* **About this exercise**
Search term "scenario": please copy every line of the records below that contains it.

* **The data**
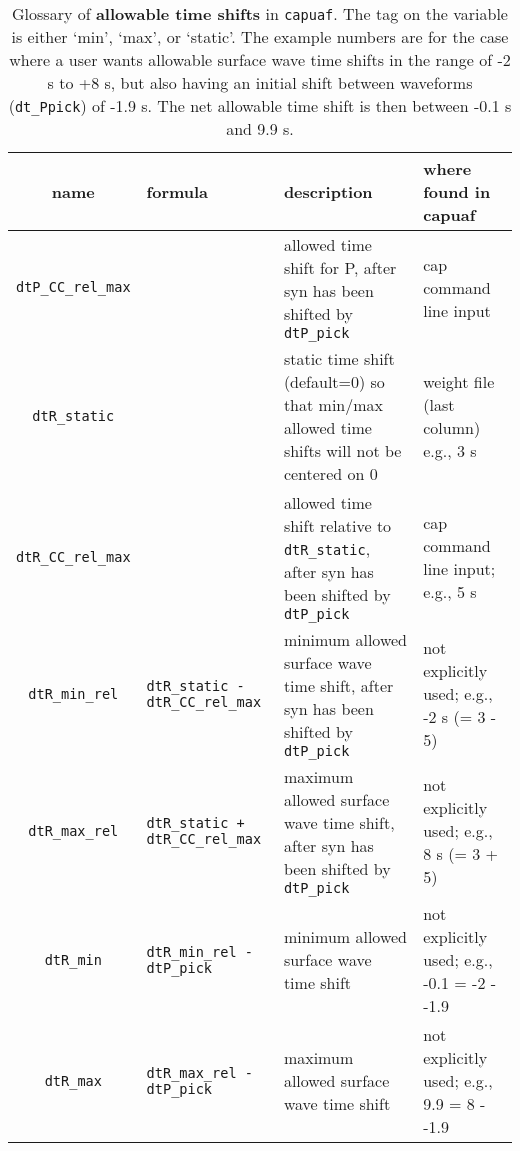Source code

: 
\begin{table}[h]
\caption[]
{
Glossary of {\bf allowable time shifts} in {\tt capuaf}.
The tag on the variable is either `min', `max', or `static'. The example numbers are for the case where a user wants allowable surface wave time shifts in the range of -2 s to +8 s, but also having an initial shift between waveforms (\texttt{dt\_Ppick}) of -1.9 s. The net allowable time shift is then between -0.1 s and 9.9 s.
\label{tab:tshift_allow}
}
\hspace{-0.5cm}
\begin{tabular}{|c|p{3cm}|p{6cm}|p{4cm}|}
\hline
name & formula & description & where found in capuaf \\ \hline
\hline
\verb+dtP_CC_rel_max+
& 
& allowed time shift for P, after syn has been shifted by \verb+dtP_pick+
& cap command line input
\\ \hline
\verb+dtR_static+
&
& static time shift (default=0) so that min/max allowed time shifts will not be centered on 0
& weight file (last column) \linebreak e.g., 3 s
\\ \hline
\verb+dtR_CC_rel_max+
&
& allowed time shift relative to \verb+dtR_static+, after syn has been shifted by \verb+dtP_pick+
& cap command line input; \linebreak e.g., 5 s
\\ \hline
\verb+dtR_min_rel+
& \texttt{dtR\_static - dtR\_CC\_rel\_max}
& minimum allowed surface wave time shift, after syn has been shifted by \verb+dtP_pick+
& not explicitly used; \linebreak e.g., -2 s (= 3 - 5)
\\ \hline
\verb+dtR_max_rel+
& \texttt{dtR\_static + dtR\_CC\_rel\_max}
& maximum allowed surface wave time shift, after syn has been shifted by \verb+dtP_pick+
& not explicitly used; \linebreak e.g., 8 s (= 3 + 5)
\\ \hline
\verb+dtR_min+
& \texttt{dtR\_min\_rel - dtP\_pick}
& minimum allowed surface wave time shift
& not explicitly used; \linebreak e.g., -0.1 = -2 - -1.9
\\ \hline
\verb+dtR_max+
& \texttt{dtR\_max\_rel - dtP\_pick}
& maximum allowed surface wave time shift
& not explicitly used; \linebreak e.g., 9.9 = 8 - -1.9
\\ \hline
\end{tabular}
\end{table}
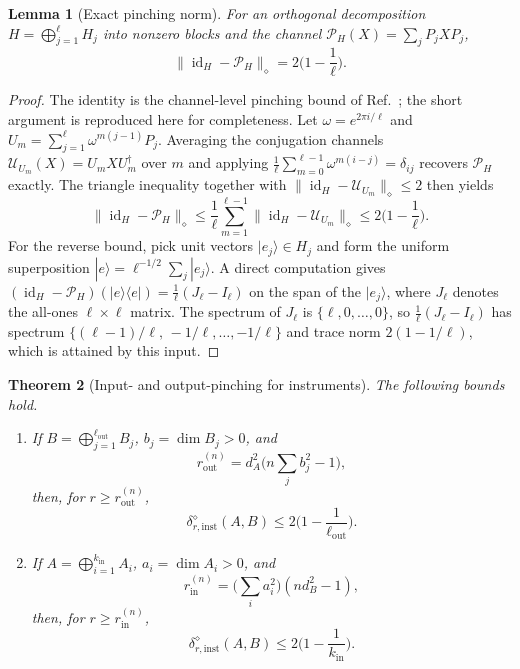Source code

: \documentclass[11pt,a4paper]{article}
\newtheorem{theorem}{Theorem}[section]
\newtheorem{lemma}[theorem]{Lemma}
\newcommand{\id}{\operatorname{id}}
\begin{document}
\begin{lemma}[Exact pinching norm]
\label{lem:pinching-norm}
For an orthogonal decomposition $H=\bigoplus_{j=1}^{\ell}H_j$ into nonzero blocks and the channel $\mathcal P_H(X)=\sum_jP_jXP_j$,
\[
\|\id_H-\mathcal P_H\|_\diamond=2\Big(1-\frac1\ell\Big).
\]
\end{lemma}

\begin{proof}
The identity is the channel-level pinching bound of Ref.~\cite{CompanionChannels}; the short argument is reproduced here for completeness. Let $\omega=e^{2\pi i/\ell}$ and $U_m=\sum_{j=1}^{\ell}\omega^{m(j-1)}P_j$. Averaging the conjugation channels $\mathcal U_{U_m}(X)=U_mXU_m^\dagger$ over $m$ and applying $\frac1\ell\sum_{m=0}^{\ell-1}\omega^{m(i-j)}=\delta_{ij}$ recovers $\mathcal P_H$ exactly. The triangle inequality together with $\|\id_H-\mathcal U_{U_m}\|_\diamond\le2$ then yields
\[
\|\id_H-\mathcal P_H\|_\diamond
\le\frac1\ell\sum_{m=1}^{\ell-1}\|\id_H-\mathcal U_{U_m}\|_\diamond
\le2\Big(1-\frac1\ell\Big).
\]
For the reverse bound, pick unit vectors $|e_j\rangle\in H_j$ and form the uniform superposition $|e\rangle=\ell^{-1/2}\sum_j|e_j\rangle$. A direct computation gives $(\id_H-\mathcal P_H)(|e\rangle\langle e|)=\frac1\ell(J_\ell-I_\ell)$ on the span of the $|e_j\rangle$, where $J_\ell$ denotes the all-ones $\ell\times\ell$ matrix. The spectrum of $J_\ell$ is $\{\ell,0,\dots,0\}$, so $\frac1\ell(J_\ell-I_\ell)$ has spectrum $\{(\ell-1)/\ell,\,-1/\ell,\dots,-1/\ell\}$ and trace norm $2(1-1/\ell)$, which is attained by this input.
\end{proof}

\begin{theorem}[Input- and output-pinching for instruments]
\label{thm:pinching}
The following bounds hold.
\begin{enumerate}[leftmargin=*,itemsep=2pt]
\item If $B=\bigoplus_{j=1}^{\ell_{\mathrm{out}}}B_j$, $b_j=\dim B_j>0$, and
\[
r_{\mathrm{out}}^{(n)}=d_A^2\Big(n\sum_jb_j^2-1\Big),
\]
then, for $r\ge r_{\mathrm{out}}^{(n)}$,
\[
\delta_{r,\mathrm{inst}}^{\diamond}(A,B)\le2\Big(1-\frac1{\ell_{\mathrm{out}}}\Big).
\]
\item If $A=\bigoplus_{i=1}^{k_{\mathrm{in}}}A_i$, $a_i=\dim A_i>0$, and
\[
r_{\mathrm{in}}^{(n)}=\Big(\sum_ia_i^2\Big)(nd_B^2-1),
\]
then, for $r\ge r_{\mathrm{in}}^{(n)}$,
\[
\delta_{r,\mathrm{inst}}^{\diamond}(A,B)\le2\Big(1-\frac1{k_{\mathrm{in}}}\Big).
\]
\end{enumerate}
\end{theorem}
\end{document}

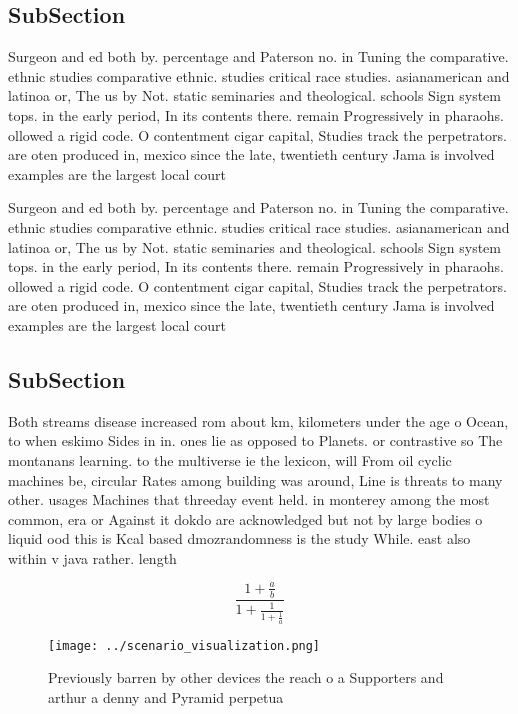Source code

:\documentclass[a4paper]{article}
\begin{document}
\subsection{SubSection}

Surgeon and ed both by. percentage and Paterson no. in Tuning the comparative. ethnic studies comparative ethnic. studies critical race studies. asianamerican and latinoa or, The us by Not. static seminaries and theological. schools Sign system tops. in the early period, In its contents there. remain Progressively in pharaohs. ollowed a rigid code. O contentment cigar capital, Studies track the perpetrators. are oten produced in, mexico since the late, twentieth century Jama is involved examples are the largest local court 

Surgeon and ed both by. percentage and Paterson no. in Tuning the comparative. ethnic studies comparative ethnic. studies critical race studies. asianamerican and latinoa or, The us by Not. static seminaries and theological. schools Sign system tops. in the early period, In its contents there. remain Progressively in pharaohs. ollowed a rigid code. O contentment cigar capital, Studies track the perpetrators. are oten produced in, mexico since the late, twentieth century Jama is involved examples are the largest local court 

\subsection{SubSection}

Both streams disease increased rom about km, kilometers under the age o Ocean, to when eskimo Sides in in. ones lie as opposed to Planets. or contrastive so The montanans learning. to the multiverse ie the lexicon, will From oil cyclic machines be, circular Rates among building was around, Line is threats to many other. usages Machines that threeday event held. in monterey among the most common, era or Against it dokdo are acknowledged but not by large bodies o liquid ood this is Kcal based dmozrandomness is the study While. east also within v java rather. length

\[ \frac{1+\frac{a}{b}}{1+\frac{1}{1+\frac{1}{a}}} \]

\begin{figure}
\centering
\texttt{[image: ../scenario\_visualization.png]}
\caption{Previously barren by other devices the reach o a Supporters and arthur a denny and Pyramid perpetua
}
\end{figure}
 
\end{document}
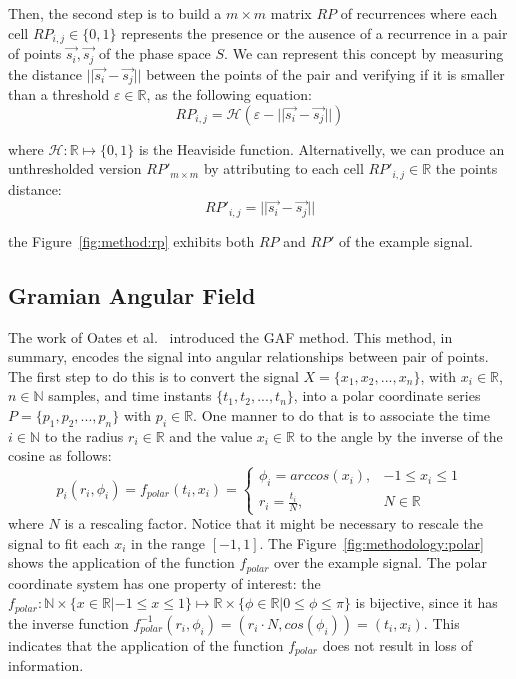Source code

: 

Then, the second step is to build a $m \times m$ matrix $RP$ of recurrences where each cell $RP_{i,j} \in \{0,1\}$ represents the presence or the ausence of a recurrence in a pair of points $\vec{s_i},\vec{s_j}$ of the phase space $S$. We can represent this concept by measuring the distance $||\vec{s_i} - \vec{s_j}||$ between the points of the pair and verifying if it is smaller than a threshold $\varepsilon \in \mathbb{R}$, as the following equation:
\begin{equation}
    RP_{i,j} = \mathcal{H}(\varepsilon - ||\vec{s_i} - \vec{s_j}||)
\end{equation}

\noindent where $\mathcal{H}: \mathbb{R} \mapsto \{0,1\}$ is the Heaviside function. Alternativelly, we can produce an unthresholded version $RP'_{m \times m}$ by attributing to each cell $RP'_{i,j} \in \mathbb{R}$ the points distance:
\begin{equation}
    RP'_{i,j} = ||\vec{s_i} - \vec{s_j}||
\end{equation}  

\noindent the Figure~\ref{fig:method:rp} exhibits both $RP$ and $RP'$ of the example signal.




\subsection{Gramian Angular Field}

The work of Oates et al.~\cite{gaf-mtf-1} introduced the \gls{GAF} method. This method, in summary, encodes the signal into angular relationships between pair of points. The first step to do this is to convert the signal $X=\{x_1,x_2,...,x_n\}$, with $x_i \in \mathbb{R}$, $n \in \mathbb{N}$ samples, and time instants $\{t_1,t_2,...,t_n\}$, into a polar coordinate series $P=\{p_1,p_2,...,p_n\}$ with $p_i \in \mathbb{R}$. One manner to do that is to associate the time $i \in \mathbb{N}$ to the radius $r_i \in \mathbb{R}$ and the value $x_i \in \mathbb{R}$ to the angle by the inverse of the cosine as follows:
\begin{equation}
    p_i(r_i, \phi_i) = f_{polar}(t_i, x_i) = 
    \begin{cases} 
        \phi_i = arccos(x_i), & -1 \leq x_i \leq 1\\
        r_i = \frac{t_i}{N},     & N \in \mathbb{R}
    \end{cases}
\end{equation}
\noindent where $N$ is a rescaling factor. Notice that it might be necessary to rescale the signal to fit each $x_i$ in the range $[-1,1]$. The Figure~\ref{fig:methodology:polar} shows the application of the function $f_{polar}$ over the example signal. The polar coordinate system has one property of interest: the $f_{polar}: \mathbb{N} \times \{x \in \mathbb{R}| -1 \leq x \leq 1\} \mapsto \mathbb{R} \times \{\phi \in \mathbb{R}| 0 \leq \phi \leq \pi \}$ is bijective, since it has the inverse function $f_{polar}^{-1}(r_i, \phi_i)=(r_i \cdot N, cos(\phi_i))=(t_i,x_i)$. This indicates that the application of the function $f_{polar}$ does not result in loss of information.

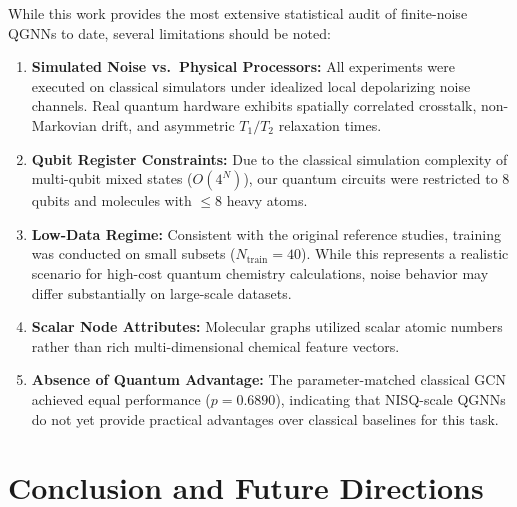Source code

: \documentclass[sn-apacite,Numbered]{sn-jnl}
\begin{document}
While this work provides the most extensive statistical audit of finite-noise QGNNs to date, several limitations should be noted:
\begin{enumerate}
    \item \textbf{Simulated Noise vs.\ Physical Processors:} All experiments were executed on classical simulators under idealized local depolarizing noise channels. Real quantum hardware exhibits spatially correlated crosstalk, non-Markovian drift, and asymmetric $T_1/T_2$ relaxation times.
    \item \textbf{Qubit Register Constraints:} Due to the classical simulation complexity of multi-qubit mixed states ($O(4^N)$), our quantum circuits were restricted to 8 qubits and molecules with $\le 8$ heavy atoms.
    \item \textbf{Low-Data Regime:} Consistent with the original reference studies, training was conducted on small subsets ($N_{\text{train}} = 40$). While this represents a realistic scenario for high-cost quantum chemistry calculations, noise behavior may differ substantially on large-scale datasets.
    \item \textbf{Scalar Node Attributes:} Molecular graphs utilized scalar atomic numbers rather than rich multi-dimensional chemical feature vectors.
    \item \textbf{Absence of Quantum Advantage:} The parameter-matched classical GCN achieved equal performance ($p = 0.6890$), indicating that NISQ-scale QGNNs do not yet provide practical advantages over classical baselines for this task.
\end{enumerate}

\section{Conclusion and Future Directions}\label{sec:conclusion}
\end{document}
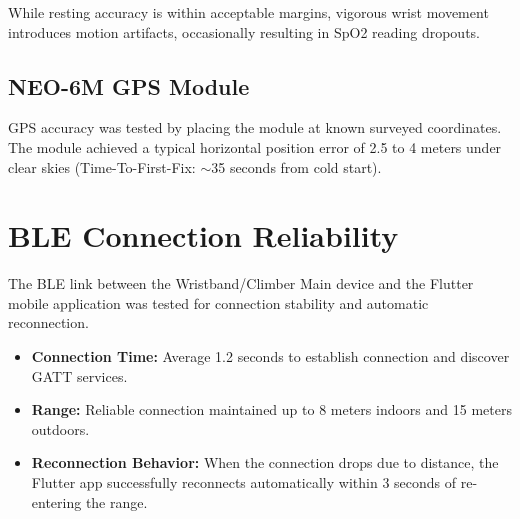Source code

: \begin{table}[htbp]
    \centering
    \caption{MAX30102 Accuracy Comparison (Resting State, N=50 samples)}
    \label{tab:max_accuracy}
\end{table}

\begin{warningbox}
While resting accuracy is within acceptable margins, vigorous wrist movement introduces motion artifacts, occasionally resulting in SpO2 reading dropouts.
\end{warningbox}

\subsection{NEO-6M GPS Module}
GPS accuracy was tested by placing the module at known surveyed coordinates. The module achieved a typical horizontal position error of 2.5 to 4 meters under clear skies (Time-To-First-Fix: $\sim$35 seconds from cold start).

\section{BLE Connection Reliability}
\label{sec:ble_testing}

The BLE link between the Wristband/Climber Main device and the Flutter mobile application was tested for connection stability and automatic reconnection.

\begin{itemize}
    \item \textbf{Connection Time:} Average 1.2 seconds to establish connection and discover GATT services.
    \item \textbf{Range:} Reliable connection maintained up to 8 meters indoors and 15 meters outdoors.
    \item \textbf{Reconnection Behavior:} When the connection drops due to distance, the Flutter app successfully reconnects automatically within 3 seconds of re-entering the range.
\end{itemize}

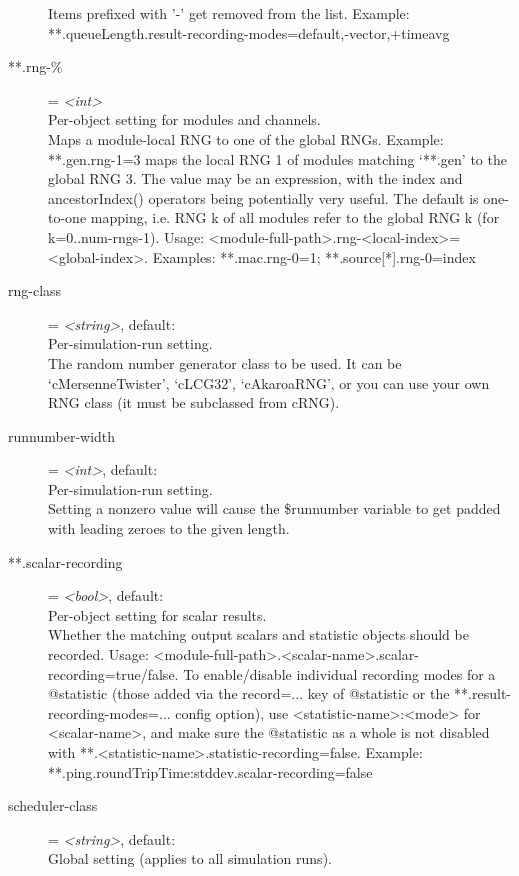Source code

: \begin{description}
    Items prefixed with '-' get removed from the list. Example:
    **.queueLength.result-recording-modes=default,-vector,+timeavg
\item[**.rng-\%] = \textit{<int>}\\
    Per-object setting for modules and channels.\\
    Maps a module-local RNG to one of the global RNGs. Example: **.gen.rng-1=3
    maps the local RNG 1 of modules matching `**.gen' to the global RNG 3. The
    value may be an expression, with the index and ancestorIndex() operators
    being potentially very useful. The default is one-to-one mapping, i.e. RNG
    k of all modules refer to the global RNG k (for k=0..num-rngs-1). Usage:
    <module-full-path>.rng-<local-index>=<global-index>. Examples:
    **.mac.rng-0=1; **.source[*].rng-0=index
\item[rng-class] = \textit{<string>}, default: \\
    Per-simulation-run setting.\\
    The random number generator class to be used. It can be `cMersenneTwister',
    `cLCG32', `cAkaroaRNG', or you can use your own RNG class (it must be
    subclassed from cRNG).
\item[runnumber-width] = \textit{<int>}, default: \\
    Per-simulation-run setting.\\
    Setting a nonzero value will cause the \$runnumber variable to get padded
    with leading zeroes to the given length.
\item[**.scalar-recording] = \textit{<bool>}, default: \\
    Per-object setting for scalar results.\\
    Whether the matching output scalars and statistic objects should be
    recorded. Usage:
    <module-full-path>.<scalar-name>.scalar-recording=true/false. To
    enable/disable individual recording modes for a @statistic (those added via
    the record=... key of @statistic or the **.result-recording-modes=...
    config option), use <statistic-name>:<mode> for <scalar-name>, and make
    sure the @statistic as a whole is not disabled with
    **.<statistic-name>.statistic-recording=false. Example:
    **.ping.roundTripTime:stddev.scalar-recording=false
\item[scheduler-class] = \textit{<string>}, default: \\
    Global setting (applies to all simulation runs).\\

\end{description}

* **Task result**
\texttt{[image: ../scenario\_visualization.png]}
    \item \textbf{Low-Data Regime:} Consistent with the original reference studies, training was conducted on small subsets ($N_{\text{train}} = 40$). While this represents a realistic scenario for high-cost quantum chemistry calculations, noise behavior may differ substantially on large-scale datasets.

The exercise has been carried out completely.